Findings: Reactions to vaccine were mild. One patient developed donor-specific anti-HLA antibodies after the second dose which could be explained by non-adherence to immunosuppressive therapy. Spike-specific IgG seroconversion raised from 44·3% (n=27) after the second dose to 62·3% (n=38) after the third dose (p<0·05). GMT increased from 528·3 (95% CI 300·0-930·1) to 2395 AU/ml (95% CI 1214-4724, p<0·0001). Serum neutralizing activity increased from 4·7% to 17·2% (Wuhan strain), 4·0% to 17·4% (alpha variant), 2·3% to 7·3% (beta variant), and 1·3% to 9·1% (gamma variant) after the third dose (p<0·0001), which remained lower than reference values. The mean frequency of IFN-γ-secreting cells increased from 19·9 (SD 56·0) to 64·0 (SD 76·8) cells/million PBMCs after the third dose (p<0·0001). A significant increase in IFN-γ responses was also observed in patients who remained seronegative after three doses (p<0·0001).

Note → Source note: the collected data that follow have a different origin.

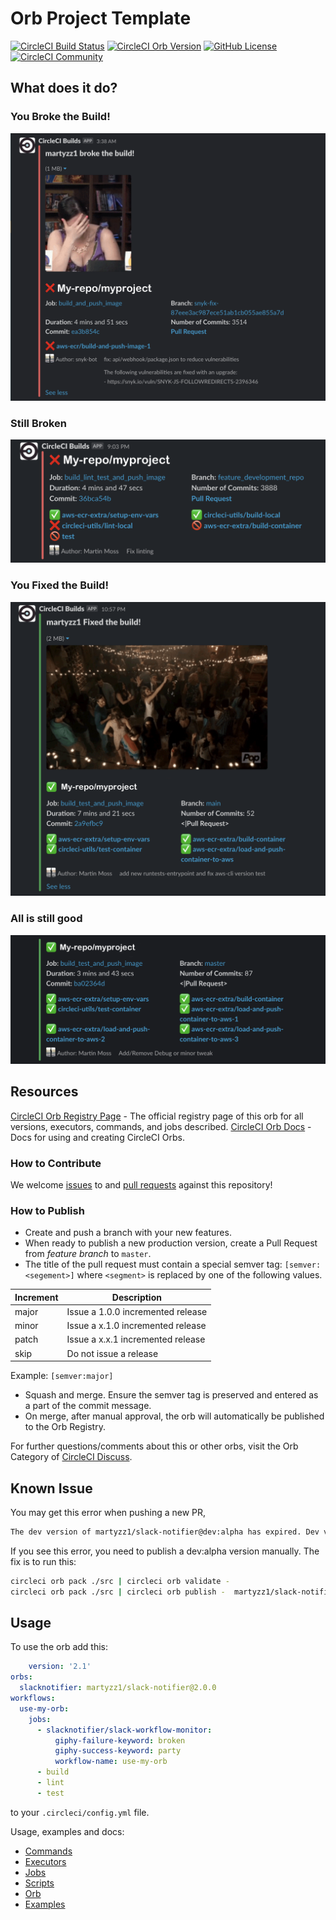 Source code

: # Orb Project Template

[![CircleCI Build Status](https://circleci.com/gh/martyzz1/slack-notifier.svg?style=shield&circle-token=f662169bb2d7778d8cc6425e91d46a452cca8de1 "CircleCI Build Status")](https://circleci.com/gh/martyzz1/slack-notifier) [![CircleCI Orb Version](https://badges.circleci.com/orbs/martyzz1/slack-notifier.svg?&circle-token=f662169bb2d7778d8cc6425e91d46a452cca8de1)](https://circleci.com/orbs/registry/orb/martyzz1/slack-notifier) [![GitHub License](https://img.shields.io/badge/license-MIT-lightgrey.svg)](https://raw.githubusercontent.com/martyzz1/slack-notifier/master/LICENSE) [![CircleCI Community](https://img.shields.io/badge/community-CircleCI%20Discuss-343434.svg)](https://discuss.circleci.com/c/ecosystem/orbs)

## What does it do?
### You Broke the Build!
![](assets/build-broken.png)

### Still Broken
![](assets/still-broke.png)

### You Fixed the Build!
![](assets/build-fixed.png)

### All is still good
![](assets/still-good.png)

## Resources

[CircleCI Orb Registry Page](https://circleci.com/orbs/registry/orb/martyzz1/slack-notifier) - The official registry page of this orb for all versions, executors, commands, and jobs described.
[CircleCI Orb Docs](https://circleci.com/docs/2.0/orb-intro/#section=configuration) - Docs for using and creating CircleCI Orbs.

### How to Contribute

We welcome [issues](https://github.com/martyzz1/slack-notifier/issues) to and [pull requests](https://github.com/martyzz1/slack-notifier/pulls) against this repository!

### How to Publish
* Create and push a branch with your new features.
* When ready to publish a new production version, create a Pull Request from _feature branch_ to `master`.
* The title of the pull request must contain a special semver tag: `[semver:<segement>]` where `<segment>` is replaced by one of the following values.

| Increment | Description|
| ----------| -----------|
| major     | Issue a 1.0.0 incremented release|
| minor     | Issue a x.1.0 incremented release|
| patch     | Issue a x.x.1 incremented release|
| skip      | Do not issue a release|

Example: `[semver:major]`

* Squash and merge. Ensure the semver tag is preserved and entered as a part of the commit message.
* On merge, after manual approval, the orb will automatically be published to the Orb Registry.

For further questions/comments about this or other orbs, visit the Orb Category of [CircleCI Discuss](https://discuss.circleci.com/c/orbs).

## Known Issue

You may get this error when pushing a new PR,

```bash
The dev version of martyzz1/slack-notifier@dev:alpha has expired. Dev versions of orbs are only valid for 90 days after publishing.
```

If you see this error, you need to publish a dev:alpha version manually. The fix is to run this:

```bash
circleci orb pack ./src | circleci orb validate -
circleci orb pack ./src | circleci orb publish -  martyzz1/slack-notifier@dev:alpha
```

## Usage

To use the orb add this:
```yaml
    version: '2.1'
orbs:
  slacknotifier: martyzz1/slack-notifier@2.0.0
workflows:
  use-my-orb:
    jobs:
      - slacknotifier/slack-workflow-monitor:
          giphy-failure-keyword: broken
          giphy-success-keyword: party
          workflow-name: use-my-orb
      - build
      - lint
      - test

```

to your `.circleci/config.yml` file.

Usage, examples and docs:

* [Commands](src/commands/README.md)
* [Executors](src/executors/README.md)
* [Jobs](src/jobs/README.md)
* [Scripts](src/scripts/README.md)
* [Orb](src/README.md)
* [Examples](src/examples/README.md)
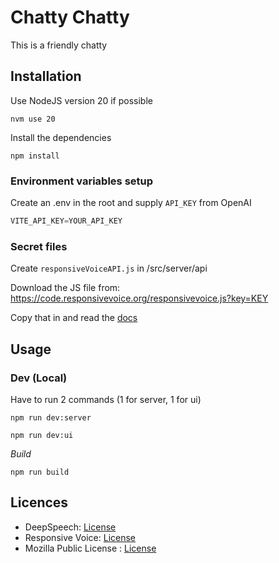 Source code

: # Chatty Chatty

This is a friendly chatty

## Installation

Use NodeJS version 20 if possible

`nvm use 20`

Install the dependencies

`npm install`

### Environment variables setup

Create an .env in the root and supply `API_KEY` from OpenAI

```typescript
VITE_API_KEY=YOUR_API_KEY
```

### Secret files

Create `responsiveVoiceAPI.js` in /src/server/api

Download the JS file from: https://code.responsivevoice.org/responsivevoice.js?key=KEY

Copy that in and read the [docs](https://responsivevoice.org/api/)

## Usage

### Dev (Local)

Have to run 2 commands (1 for server, 1 for ui)

`npm run dev:server`

`npm run dev:ui`

*Build*

`npm run build`

## Licences

* DeepSpeech: [License](https://github.com/mozilla/DeepSpeech/blob/master/LICENSE)
* Responsive Voice: [License](https://responsivevoice.org/license/)
* Mozilla Public License : [License](https://www.mozilla.org/en-US/MPL/)
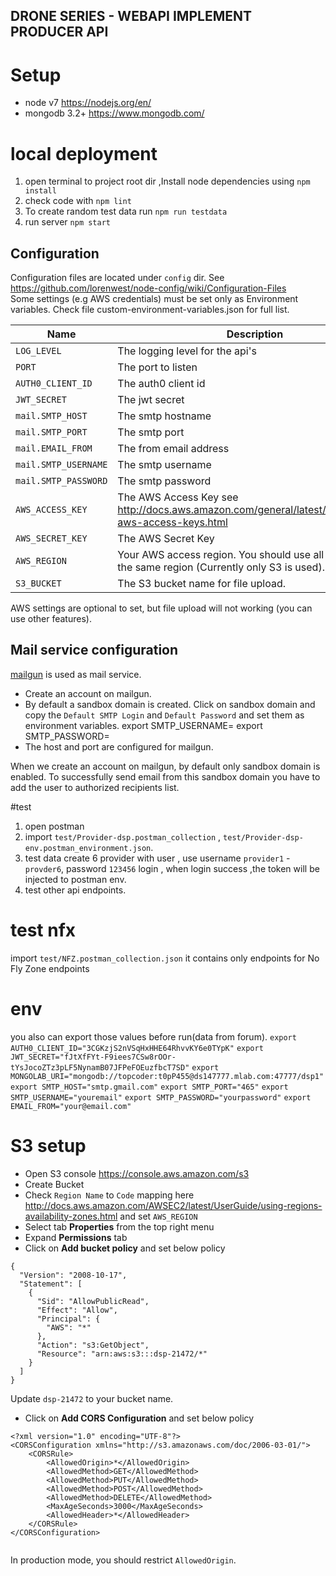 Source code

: DRONE SERIES - WEBAPI IMPLEMENT PRODUCER API
---



# Setup
- node v7 https://nodejs.org/en/
- mongodb 3.2+ https://www.mongodb.com/

# local deployment

1. open terminal to project root dir ,Install node dependencies using `npm install`
2. check code with `npm lint`
3. To create random test data run `npm run testdata`
4. run server `npm start`

## Configuration

Configuration files are located under `config` dir.
See https://github.com/lorenwest/node-config/wiki/Configuration-Files  
Some settings (e.g AWS credentials) must be set only as Environment variables. Check file custom-environment-variables.json for full list.

|Name|Description|
|----|-----------|
|`LOG_LEVEL`| The logging level for the api's|
|`PORT`| The port to listen|
|`AUTH0_CLIENT_ID`| The auth0 client id |
|`JWT_SECRET`| The jwt secret |
|`mail.SMTP_HOST`| The smtp hostname |
|`mail.SMTP_PORT`| The smtp port |
|`mail.EMAIL_FROM`| The from email address |
|`mail.SMTP_USERNAME`| The smtp username |
|`mail.SMTP_PASSWORD`| The smtp password |
|`AWS_ACCESS_KEY`| The AWS Access Key see http://docs.aws.amazon.com/general/latest/gr/managing-aws-access-keys.html  |
|`AWS_SECRET_KEY`| The AWS Secret Key  |
|`AWS_REGION`| Your AWS access region. You should use all services from the same region (Currently only S3 is used).  |
|`S3_BUCKET`| The S3 bucket name for file upload. |

AWS settings are optional to set, but file upload will not working (you can use other features).

## Mail service configuration

[mailgun](https://mailgun.com) is used as mail service.

- Create an account on mailgun.
- By default a sandbox domain is created. Click on sandbox domain and copy the `Default SMTP Login`
  and `Default Password` and set them as environment variables.
  export SMTP_USERNAME=<copied from mailgun sandbox domain>
  export SMTP_PASSWORD=<copied from mailgun sandbox domain>
- The host and port are configured for mailgun.


When we create an account on mailgun, by default only sandbox domain is enabled.
To successfully send email from this sandbox domain you have to add the user to authorized recipients list.

#test
1. open postman
2. import `test/Provider-dsp.postman_collection` , `test/Provider-dsp-env.postman_environment.json`.
3. test data create 6 provider with user , use username `provider1` - `provder6`, password `123456` login , when login success ,the token will be injected to postman env.
4. test other api endpoints.

# test nfx
import `test/NFZ.postman_collection.json`
it contains only endpoints for No Fly Zone endpoints

# env

you also can export those values before run(data from forum).
`export AUTH0_CLIENT_ID="3CGKzjS2nVSqHxHHE64RhvvKY6e0TYpK"`
`export JWT_SECRET="fJtXfFYt-F9iees7CSw8rOOr-tYsJocoZTz3pLF5NynamB07JFPeFOEuzfbcT7SD"`
`export MONGOLAB_URI="mongodb://topcoder:t0pP455@ds147777.mlab.com:47777/dsp1"`
`export SMTP_HOST="smtp.gmail.com"`
`export SMTP_PORT="465"`
`export SMTP_USERNAME="youremail"`
`export SMTP_PASSWORD="yourpassword"`
`export EMAIL_FROM="your@email.com"`

# S3 setup
- Open S3 console https://console.aws.amazon.com/s3
- Create Bucket
- Check `Region Name` to `Code` mapping here http://docs.aws.amazon.com/AWSEC2/latest/UserGuide/using-regions-availability-zones.html and set `AWS_REGION`
- Select tab **Properties** from the top right menu
- Expand **Permissions** tab
- Click on **Add bucket policy** and set below policy
```
{
  "Version": "2008-10-17",
  "Statement": [
    {
      "Sid": "AllowPublicRead",
      "Effect": "Allow",
      "Principal": {
        "AWS": "*"
      },
      "Action": "s3:GetObject",
      "Resource": "arn:aws:s3:::dsp-21472/*"
    }
  ]
}
```
Update `dsp-21472` to your bucket name.

- Click on **Add CORS Configuration** and set below policy
```
<?xml version="1.0" encoding="UTF-8"?>
<CORSConfiguration xmlns="http://s3.amazonaws.com/doc/2006-03-01/">
    <CORSRule>
        <AllowedOrigin>*</AllowedOrigin>
        <AllowedMethod>GET</AllowedMethod>
        <AllowedMethod>PUT</AllowedMethod>
        <AllowedMethod>POST</AllowedMethod>
        <AllowedMethod>DELETE</AllowedMethod>
        <MaxAgeSeconds>3000</MaxAgeSeconds>
        <AllowedHeader>*</AllowedHeader>
    </CORSRule>
</CORSConfiguration>


```
In production mode, you should restrict `AllowedOrigin`. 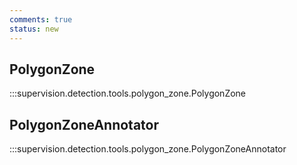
 ```yaml
---
comments: true
status: new
---
```


<div class="md-typeset">
  <h2>PolygonZone</h2>
</div>

:::supervision.detection.tools.polygon_zone.PolygonZone

<div class="md-typeset">
  <h2>PolygonZoneAnnotator</h2>
</div>

:::supervision.detection.tools.polygon_zone.PolygonZoneAnnotator
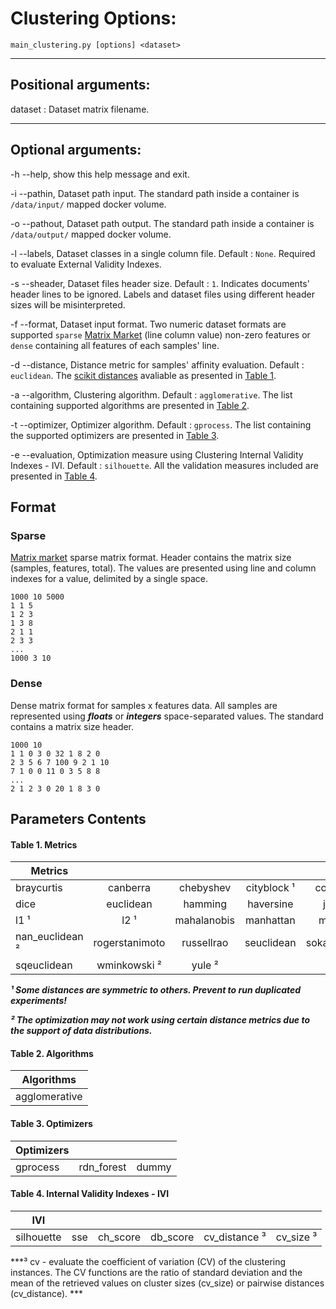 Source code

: 
# Clustering Options:
`main_clustering.py [options] <dataset>`

___

## Positional arguments:
dataset : Dataset matrix filename.

___

## Optional arguments:
-h --help, show this help message and exit.

-i --pathin,
Dataset path input.  The standard path inside a container is `/data/input/` mapped docker volume.

-o --pathout,
Dataset path output. The standard path inside a container is `/data/output/` mapped docker volume.

-l --labels,
Dataset classes in a single column file. Default : `None`. Required to evaluate External Validity Indexes.

-s --sheader,
Dataset files header size. Default : `1`. Indicates documents' header lines to be ignored. Labels and dataset files using different header sizes will be misinterpreted.

-f --format,
Dataset input format. Two numeric dataset formats are supported `sparse` [Matrix Market](https://math.nist.gov/MatrixMarket/) (line column value) non-zero features or `dense` containing all features of each samples' line.

-d --distance, 
Distance metric for samples' affinity evaluation. Default : `euclidean`. The [scikit distances](https://scikit-learn.org/stable/modules/generated/sklearn.metrics.pairwise_distances.html) avaliable as presented in [Table 1](#table-metrics).

-a --algorithm,
Clustering algorithm. Default : `agglomerative`. The list containing supported algorithms are presented in [Table 2](#table-algorithms).

-t --optimizer, Optimizer algorithm. Default : `gprocess`. The list containing the supported optimizers are presented in [Table 3](#table-optimizer).

-e --evaluation, 
Optimization measure using Clustering Internal Validity Indexes - IVI. Default : `silhouette`. All the validation measures included are presented in [Table 4](#table-ivi).


## Format

### Sparse
[Matrix market](https://docs.scipy.org/doc/scipy/reference/io.html#matrix-market-files) sparse matrix format. Header contains the matrix size (samples, features, total). The values are presented using line and column indexes for a value, delimited by a single space.
```
1000 10 5000
1 1 5
1 2 3
1 3 8
2 1 1
2 3 3
...
1000 3 10
```

### Dense
Dense matrix format for samples x features data. All samples are represented using ***floats*** or ***integers*** space-separated values. The standard contains a matrix size header.
```
1000 10
1 1 0 3 0 32 1 8 2 0
2 3 5 6 7 100 9 2 1 10
7 1 0 0 11 0 3 5 8 8
...
2 1 2 3 0 20 1 8 3 0
```

## Parameters Contents
<h4 id="table-metrics">
 Table 1. Metrics
</h4> 

| Metrics         |                |               |               |               |                |
|-----------------|:--------------:|:-------------:|:-------------:|:-------------:|:--------------:|
| braycurtis      | canberra       | chebyshev     | cityblock ¹   | correlation   | cosine         |
| dice            | euclidean      | hamming       | haversine     | jaccard       | kulsinski      |
| l1 ¹            | l2 ¹           | mahalanobis   | manhattan     | matching      | minkowski      |
| nan_euclidean ² | rogerstanimoto | russellrao    | seuclidean    | sokalmichener | sokalsneath    |
| sqeuclidean     | wminkowski ²   | yule ²        |               |               |                |

***¹ Some distances are symmetric to others. Prevent to run duplicated experiments!***

***² The optimization may not work using certain distance metrics due to the support of data distributions.***

<h4 id="table-algorithms">
 Table 2. Algorithms
</h4>

| Algorithms    |
|---------------|
| agglomerative |

<h4 id="table-optimizers">
 Table 3. Optimizers
</h4>

| Optimizers    |                |                |
|---------------|:--------------:|:--------------:|
| gprocess      | rdn_forest     | dummy          |

<h4 id="table-ivi">
 Table 4. Internal Validity Indexes - IVI
</h4>

| IVI           |                |                |                |                    |                |
|---------------|:--------------:|:--------------:|:--------------:|:------------------:|:--------------:|
| silhouette    | sse            | ch_score       | db_score       | cv_distance ³      | cv_size ³      |

***³ cv - evaluate the coefficient of variation (CV) of the clustering instances. The CV functions are the ratio of standard deviation and the mean of the retrieved values on cluster sizes (cv_size) or pairwise distances (cv_distance). *** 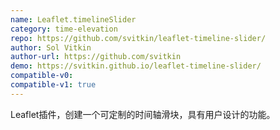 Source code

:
 ```yaml
---
name: Leaflet.timelineSlider
category: time-elevation
repo: https://github.com/svitkin/leaflet-timeline-slider/
author: Sol Vitkin
author-url: https://github.com/svitkin
demo: https://svitkin.github.io/leaflet-timeline-slider/
compatible-v0:
compatible-v1: true
---
```


Leaflet插件，创建一个可定制的时间轴滑块，具有用户设计的功能。
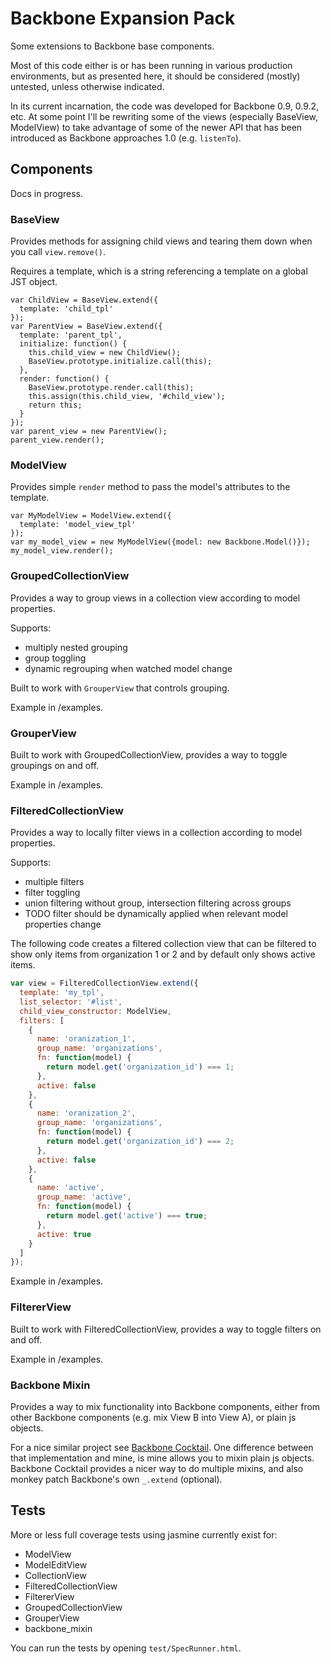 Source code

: # Backbone Expansion Pack

Some extensions to Backbone base components.

Most of this code either is or has been running in various production
environments, but as presented here, it should be considered (mostly)
untested, unless otherwise indicated.

In its current incarnation, the code was developed for Backbone 0.9,
0.9.2, etc. At some point I'll be rewriting some of the views
(especially BaseView, ModelView) to take advantage of some of the newer
API that has been introduced as Backbone approaches 1.0 (e.g.
`listenTo`).

## Components

Docs in progress.

### BaseView

Provides methods for assigning child views and tearing them down when
you call `view.remove()`.

Requires a template, which is a string referencing a template on a
global JST object.


```
var ChildView = BaseView.extend({
  template: 'child_tpl'
});
var ParentView = BaseView.extend({
  template: 'parent_tpl',
  initialize: function() {
    this.child_view = new ChildView();
    BaseView.prototype.initialize.call(this);
  },
  render: function() {
    BaseView.prototype.render.call(this);
    this.assign(this.child_view, '#child_view');
    return this;
  }
});
var parent_view = new ParentView();
parent_view.render();
```

### ModelView

Provides simple `render` method to pass the model's attributes to the
template.

```
var MyModelView = ModelView.extend({
  template: 'model_view_tpl'
});
var my_model_view = new MyModelView({model: new Backbone.Model()});
my_model_view.render();
```

### GroupedCollectionView

Provides a way to group views in a collection view according to model properties.

Supports: 

- multiply nested grouping
- group toggling
- dynamic regrouping when watched model change

Built to work with `GrouperView` that controls grouping.

Example in /examples.

### GrouperView

Built to work with GroupedCollectionView, provides a way to toggle groupings on and off.

Example in /examples.

### FilteredCollectionView

Provides a way to locally filter views in a collection according to model properties.

Supports:

- multiple filters
- filter toggling
- union filtering without group, intersection filtering across groups
- TODO filter should be dynamically applied when relevant model properties change

The following code creates a filtered collection view that can be filtered to show only
items from organization 1 or 2 and by default only shows active items.

```javascript
var view = FilteredCollectionView.extend({
  template: 'my_tpl',
  list_selector: '#list',
  child_view_constructor: ModelView,
  filters: [
    {
      name: 'oranization_1',
      group_name: 'organizations',
      fn: function(model) {
        return model.get('organization_id') === 1;
      },
      active: false
    },
    {
      name: 'oranization_2',
      group_name: 'organizations',
      fn: function(model) {
        return model.get('organization_id') === 2;
      },
      active: false
    },
    {
      name: 'active',
      group_name: 'active',
      fn: function(model) {
        return model.get('active') === true;
      },
      active: true
    }
  ]
});
```

Example in /examples.

### FiltererView

Built to work with FilteredCollectionView, provides a way to toggle filters on and off.

Example in /examples.

### Backbone Mixin

Provides a way to mix functionality into Backbone components, either
from other Backbone components (e.g. mix View B into View A), or plain
js objects.

For a nice similar project see [Backbone Cocktail](https://github.com/onsi/cocktail).
One difference between that implementation and mine, is mine allows you
to mixin plain js objects. Backbone Cocktail provides a nicer way to do
multiple mixins, and also monkey patch Backbone's own `_.extend`
(optional).

## Tests

More or less full coverage tests using jasmine currently exist for:

- ModelView
- ModelEditView
- CollectionView
- FilteredCollectionView
- FiltererView
- GroupedCollectionView
- GrouperView
- backbone\_mixin

You can run the tests by opening `test/SpecRunner.html`.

Interpretation: A third dose of the BNT162b2 vaccine increases both SARS-CoV-2-specific humoral and cellular responses in KT recipients with an acceptable tolerability profile. However, neutralizing antibody titres remain low after three doses, especially against variants of concern, and barrier measures and vaccination of the relatives remain essential.
Funding Information: This work was supported by grants from the Nice University Hospital (AOI) and the University of Cote d’Azur (IDEX).
Declaration of Interests: The authors declare no competing interests.
Ethics Approval Statement: The study protocol complies with the principles of the Declaration of Helsinki and was approved by our institutional committee. Written informed consent was obtained from all participants and all collected data and samples were anonymized and securely stored.